> _Problem statement_
The task calls for every line of the data to be repeated exactly.

◆ ◆ ◆ ◆ ◆ ◆ ◆

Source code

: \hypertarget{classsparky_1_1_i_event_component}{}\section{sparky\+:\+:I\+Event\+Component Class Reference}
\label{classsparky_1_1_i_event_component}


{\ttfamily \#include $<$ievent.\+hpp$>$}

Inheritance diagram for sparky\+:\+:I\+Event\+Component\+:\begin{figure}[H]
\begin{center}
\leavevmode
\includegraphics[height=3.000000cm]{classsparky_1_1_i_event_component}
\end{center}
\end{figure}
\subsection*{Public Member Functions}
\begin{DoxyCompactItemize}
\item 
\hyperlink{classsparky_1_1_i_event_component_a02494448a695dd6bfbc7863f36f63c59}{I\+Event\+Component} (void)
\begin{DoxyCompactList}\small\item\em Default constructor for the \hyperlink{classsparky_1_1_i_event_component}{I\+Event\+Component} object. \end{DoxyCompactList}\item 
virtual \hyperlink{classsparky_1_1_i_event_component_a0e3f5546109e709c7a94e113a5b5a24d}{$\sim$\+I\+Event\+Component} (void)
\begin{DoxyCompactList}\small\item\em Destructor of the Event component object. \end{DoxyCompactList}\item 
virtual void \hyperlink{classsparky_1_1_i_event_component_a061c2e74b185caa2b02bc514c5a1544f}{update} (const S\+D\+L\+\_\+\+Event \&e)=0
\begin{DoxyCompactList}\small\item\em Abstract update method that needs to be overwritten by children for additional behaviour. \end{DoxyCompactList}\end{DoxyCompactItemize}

◆ ◆ ◆ ◆ ◆ ◆ ◆

> _Answer section_
Source code

: \hypertarget{classsparky_1_1_i_event_component}{}\section{sparky\+:\+:I\+Event\+Component Class Reference}
\label{classsparky_1_1_i_event_component}


{\ttfamily \#include $<$ievent.\+hpp$>$}

Inheritance diagram for sparky\+:\+:I\+Event\+Component\+:\begin{figure}[H]
\begin{center}
\leavevmode
\includegraphics[height=3.000000cm]{classsparky_1_1_i_event_component}
\end{center}
\end{figure}
\subsection*{Public Member Functions}
\begin{DoxyCompactItemize}
\item 
\hyperlink{classsparky_1_1_i_event_component_a02494448a695dd6bfbc7863f36f63c59}{I\+Event\+Component} (void)
\begin{DoxyCompactList}\small\item\em Default constructor for the \hyperlink{classsparky_1_1_i_event_component}{I\+Event\+Component} object. \end{DoxyCompactList}\item 
virtual \hyperlink{classsparky_1_1_i_event_component_a0e3f5546109e709c7a94e113a5b5a24d}{$\sim$\+I\+Event\+Component} (void)
\begin{DoxyCompactList}\small\item\em Destructor of the Event component object. \end{DoxyCompactList}\item 
virtual void \hyperlink{classsparky_1_1_i_event_component_a061c2e74b185caa2b02bc514c5a1544f}{update} (const S\+D\+L\+\_\+\+Event \&e)=0
\begin{DoxyCompactList}\small\item\em Abstract update method that needs to be overwritten by children for additional behaviour. \end{DoxyCompactList}\end{DoxyCompactItemize}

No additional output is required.